>>>>
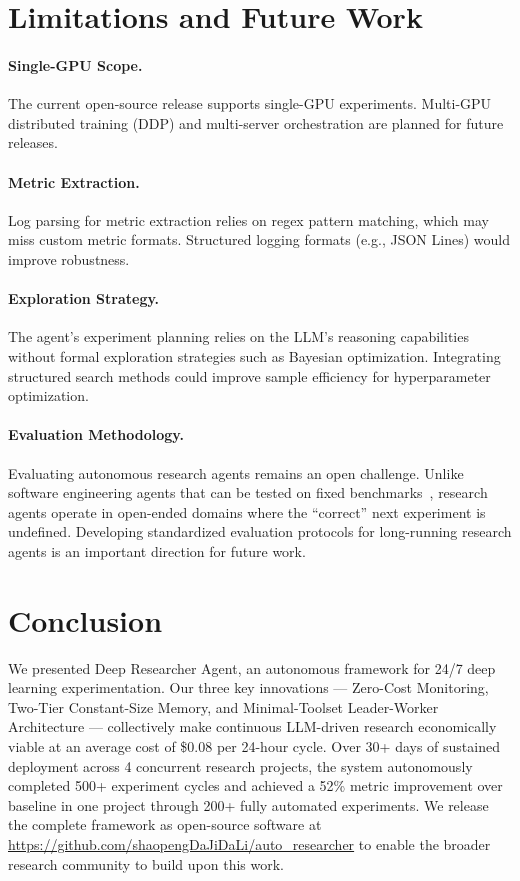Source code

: \section{Limitations and Future Work}
\label{sec:limitations}

\paragraph{Single-GPU Scope.} The current open-source release supports single-GPU experiments. Multi-GPU distributed training (DDP) and multi-server orchestration are planned for future releases.

\paragraph{Metric Extraction.} Log parsing for metric extraction relies on regex pattern matching, which may miss custom metric formats. Structured logging formats (e.g., JSON Lines) would improve robustness.

\paragraph{Exploration Strategy.} The agent's experiment planning relies on the LLM's reasoning capabilities without formal exploration strategies such as Bayesian optimization. Integrating structured search methods could improve sample efficiency for hyperparameter optimization.

\paragraph{Evaluation Methodology.} Evaluating autonomous research agents remains an open challenge. Unlike software engineering agents that can be tested on fixed benchmarks~\cite{swe-agent}, research agents operate in open-ended domains where the ``correct'' next experiment is undefined. Developing standardized evaluation protocols for long-running research agents is an important direction for future work.

\section{Conclusion}
\label{sec:conclusion}

We presented Deep Researcher Agent, an autonomous framework for 24/7 deep learning experimentation. Our three key innovations --- Zero-Cost Monitoring, Two-Tier Constant-Size Memory, and Minimal-Toolset Leader-Worker Architecture --- collectively make continuous LLM-driven research economically viable at an average cost of \$0.08 per 24-hour cycle. Over 30+ days of sustained deployment across 4 concurrent research projects, the system autonomously completed 500+ experiment cycles and achieved a 52\% metric improvement over baseline in one project through 200+ fully automated experiments. We release the complete framework as open-source software at \url{https://github.com/shaopengDaJiDaLi/auto_researcher} to enable the broader research community to build upon this work.
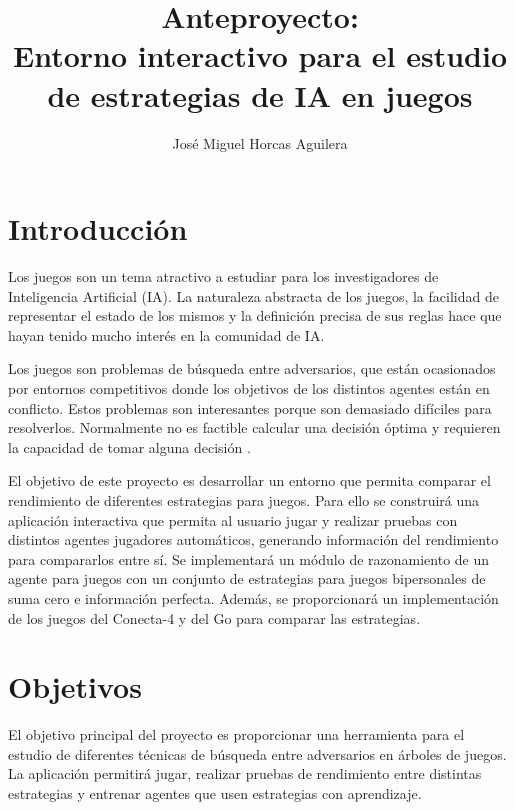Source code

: \documentclass[a4paper,12pt]{article}
\title{Anteproyecto:\\Entorno interactivo para el estudio de estrategias de IA en juegos}
\author{José Miguel Horcas Aguilera}
\begin{document}

\maketitle			%

\begin{abstract} 	%
\par 

\end{abstract}

\tableofcontents	%
\clearpage

\section{Introducción}
\par 
Los juegos son un tema atractivo a estudiar para los investigadores de Inteligencia Artificial (IA).
La naturaleza abstracta de los juegos, la facilidad de representar el estado de los mismos y la definición precisa de sus reglas hace que hayan tenido mucho interés en la comunidad de IA.

\par 
Los juegos son problemas de búsqueda entre adversarios, que están ocasionados por entornos competitivos donde los objetivos de los distintos agentes están en conflicto.
Estos problemas son interesantes porque son demasiado difíciles para resolverlos.
Normalmente no es factible calcular una decisión óptima y requieren la capacidad de tomar alguna decisión \cite{RN03, N01}.

\par 
El objetivo de este proyecto es desarrollar un entorno que permita comparar el rendimiento de diferentes estrategias para juegos.
Para ello se construirá una aplicación interactiva que permita al usuario jugar y realizar pruebas con distintos agentes jugadores automáticos, generando información del rendimiento para compararlos entre sí.
Se implementará un módulo de razonamiento de un agente para juegos con un conjunto de estrategias para juegos bipersonales de suma cero e información perfecta. 
Además, se proporcionará un implementación de los juegos del Conecta-4 y del Go para comparar las estrategias.

\section{Objetivos}
\par 
El objetivo principal del proyecto es proporcionar una herramienta para el estudio de diferentes técnicas de búsqueda entre adversarios en árboles de juegos.
La aplicación permitirá jugar, realizar pruebas de rendimiento entre distintas estrategias y entrenar agentes que usen estrategias con aprendizaje.
\end{document}
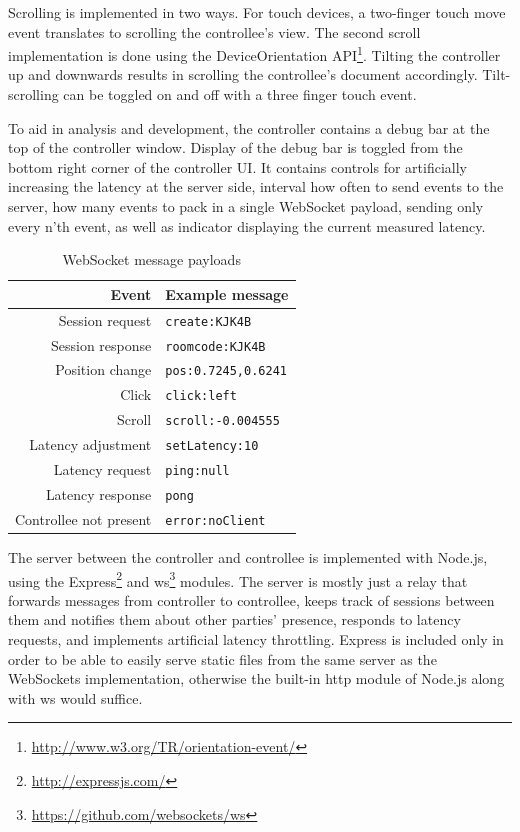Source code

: \documentclass[a4paper,english,twocolumn]{article}
\begin{document}
Scrolling is implemented in two ways. For touch devices, a two-finger
touch move event translates to scrolling the controllee's view. The
second scroll implementation is done using the DeviceOrientation
API\footnote{\url{http://www.w3.org/TR/orientation-event/}}. Tilting
the controller up and downwards results in scrolling the controllee's
document accordingly. Tilt-scrolling can be toggled on and off with a
three finger touch event.

To aid in analysis and development, the controller contains a debug
bar at the top of the controller window. Display of the debug bar is
toggled from the bottom right corner of the controller UI. It contains
controls for artificially increasing the latency at the server side,
interval how often to send events to the server, how many events to
pack in a single WebSocket payload, sending only every n'th event, as
well as indicator displaying the current measured latency.

\begin{table} \centering
  \begin{tabular}{rl}
    Event & Example message \\
    \hline
    Session request & \verb!create:KJK4B! \\
    Session response & \verb!roomcode:KJK4B! \\
    Position change & \verb!pos:0.7245,0.6241! \\
    Click & \verb!click:left! \\
    Scroll & \verb!scroll:-0.004555! \\
    Latency adjustment & \verb!setLatency:10! \\
    Latency request & \verb!ping:null! \\
    Latency response & \verb!pong! \\
    Controllee not present & \verb!error:noClient! \\
    \hline
  \end{tabular}
  \caption{WebSocket message payloads}
  \label{table:messages}
\end{table}

The server between the controller and controllee is implemented with
Node.js, using the Express\footnote{\url{http://expressjs.com/}} and
ws\footnote{\url{https://github.com/websockets/ws}} modules. The
server is mostly just a relay that forwards messages from controller
to controllee, keeps track of sessions between them and notifies them
about other parties' presence, responds to latency requests, and
implements artificial latency throttling. Express is included only in
order to be able to easily serve static files from the same server as
the WebSockets implementation, otherwise the built-in http module of
Node.js along with ws would suffice.
\end{document}
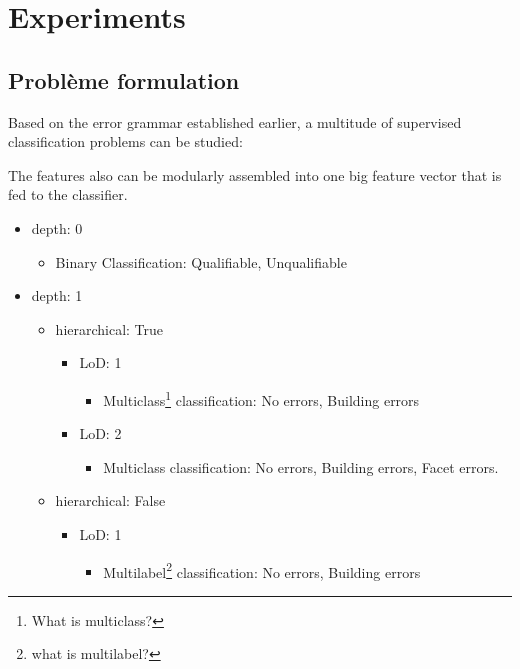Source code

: \documentclass[../main.tex]{subfile}
\begin{document}
    \section{Experiments}
    
    \subsection{Problème formulation}

    Based on the error grammar established earlier, a multitude of supervised classification problems can be studied:


    The features also can be modularly assembled into one big feature vector that is fed to the classifier.

    \begin{itemize}
        \item depth: 0
        \begin{itemize}
            \item Binary Classification: Qualifiable, Unqualifiable
        \end{itemize}
        \item depth: 1
        \begin{itemize}
            \item hierarchical: True
            \begin{itemize}
                \item LoD\@: 1
                \begin{itemize}
                    \item Multiclass\footnote{What is multiclass?} classification: No errors, Building errors
                \end{itemize}
                \item LoD\@: 2
                \begin{itemize}
                    \item Multiclass classification: No errors, Building errors, Facet errors.
                \end{itemize}
            \end{itemize}
            \item hierarchical: False
            \begin{itemize}
                \item LoD\@: 1
                \begin{itemize}
                    \item Multilabel\footnote{what is multilabel?} classification: No errors, Building errors

\end{itemize}
\end{itemize}
\end{itemize}
\end{itemize}
\end{document}
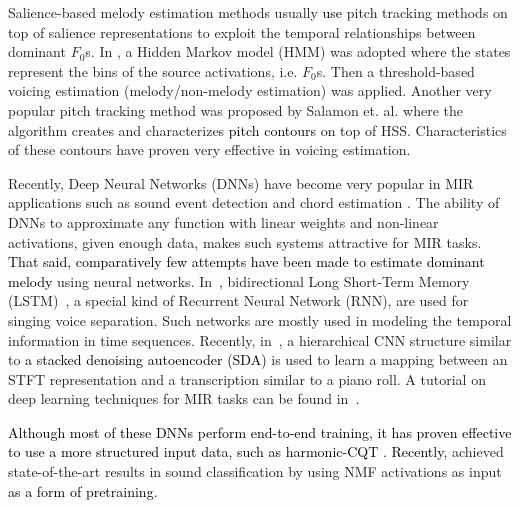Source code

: \documentclass{article}
\newcommand{\gp}[1]{{\textcolor{black}{#1}}}
\newcommand{\jb}[1]{{\textcolor{black}{#1}}}
\newcommand{\jbcor}[2]{{\textcolor{black}{#2}}}
\begin{document}
Salience-based melody estimation methods usually \gp{use} pitch tracking methods on top of salience representations to exploit the temporal relationships between dominant $F_0$s. 
In \cite{Durrieu}, a Hidden Markov model (HMM) was adopted where the states represent the bins of the source activations, i.e. $F_0$s. 
Then a threshold-based voicing estimation (melody/non-melody estimation) was applied. Another very popular pitch tracking method was proposed by Salamon et. al. \cite{melodia} where the algorithm creates and characterizes \jbcor{pitch-contours}{pitch contours} on top of HSS. 
Characteristics of these contours have proven very effective in voicing estimation\cite{melodia,bittner2016_comparison}.

Recently, Deep Neural Networks (DNNs) have become very popular in MIR applications such as sound event detection \cite{eventdetection-CRNN,eventdetection-Bisot} and chord estimation \cite{mcfee_chord}.
The ability of DNNs to approximate any function with linear weights and non-linear activations, given enough data, makes such systems attractive for MIR tasks. 
\jb{That said, comparatively few attempts have been made}
\jb{to estimate dominant melody}
using neural networks.
In~\cite{BLSTM_singingvoice,simon_BLSTM_singingvoice}, bidirectional Long Short-Term Memory (LSTM)~\cite{LSTM}, a special kind of Recurrent Neural Network (RNN), are used for singing voice separation. 
Such networks are mostly used in modeling the temporal information in time sequences. 
Recently, in~\cite{jazzCNN}, a hierarchical CNN structure similar to \jbcor{stacked denoising autoencoders (SDAs)}{a stacked denoising autoencoder (SDA)} \cite{stackedAutoEncoders} is used to learn a mapping between an STFT representation and a transcription similar to a piano roll.
A tutorial on deep learning techniques for MIR tasks can be found in~\cite{MIR-deeplearningtutorial}.

\jb{Although most of these DNNs perform end-to-end training, it has proven effective to use a more structured input data, such as harmonic-CQT \cite{bittner2017_deep}. Recently,}
\cite{eventdetection-Bisot} achieved state-of-the-art results in sound classification by using NMF activations as input
\jb{as a form of pretraining.}
\end{document}
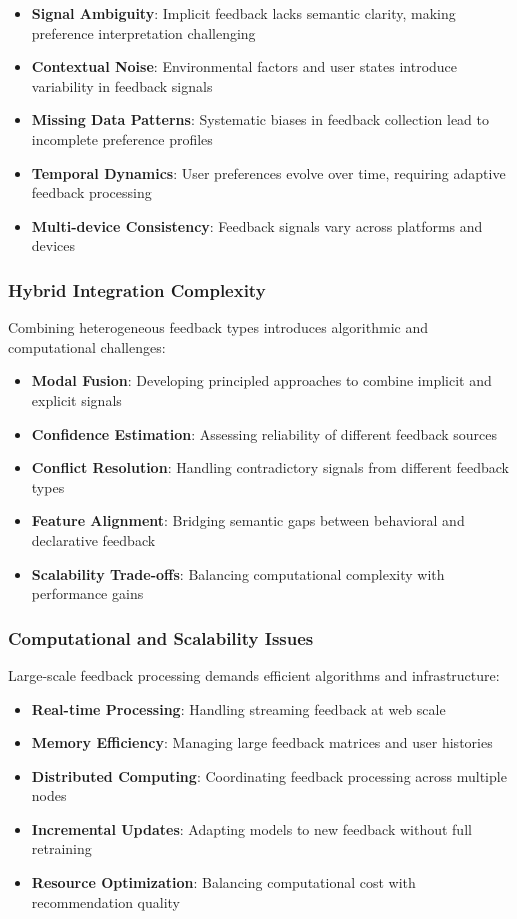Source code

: \begin{itemize}
    \item \textbf{Signal Ambiguity}: Implicit feedback lacks semantic clarity, making preference interpretation challenging
    \item \textbf{Contextual Noise}: Environmental factors and user states introduce variability in feedback signals
    \item \textbf{Missing Data Patterns}: Systematic biases in feedback collection lead to incomplete preference profiles
    \item \textbf{Temporal Dynamics}: User preferences evolve over time, requiring adaptive feedback processing
    \item \textbf{Multi-device Consistency}: Feedback signals vary across platforms and devices
\end{itemize}

\subsubsection{Hybrid Integration Complexity}

Combining heterogeneous feedback types introduces algorithmic and computational challenges:

\begin{itemize}
    \item \textbf{Modal Fusion}: Developing principled approaches to combine implicit and explicit signals
    \item \textbf{Confidence Estimation}: Assessing reliability of different feedback sources
    \item \textbf{Conflict Resolution}: Handling contradictory signals from different feedback types
    \item \textbf{Feature Alignment}: Bridging semantic gaps between behavioral and declarative feedback
    \item \textbf{Scalability Trade-offs}: Balancing computational complexity with performance gains
\end{itemize}

\subsubsection{Computational and Scalability Issues}

Large-scale feedback processing demands efficient algorithms and infrastructure:

\begin{itemize}
    \item \textbf{Real-time Processing}: Handling streaming feedback at web scale
    \item \textbf{Memory Efficiency}: Managing large feedback matrices and user histories
    \item \textbf{Distributed Computing}: Coordinating feedback processing across multiple nodes
    \item \textbf{Incremental Updates}: Adapting models to new feedback without full retraining
    \item \textbf{Resource Optimization}: Balancing computational cost with recommendation quality
\end{itemize}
<<<<
* _YOUR OBJECTIVE_: Reproduce, exactly as they stand in the data above, the lines from the one that holds "The ability of" to the one that holds "using neural networks.", inclusive.

* _THE COMPLETED TASK_:
The ability of DNNs to approximate any function with linear weights and non-linear activations, given enough data, makes such systems attractive for MIR tasks. 
\jb{That said, comparatively few attempts have been made}
\jb{to estimate dominant melody}
using neural networks.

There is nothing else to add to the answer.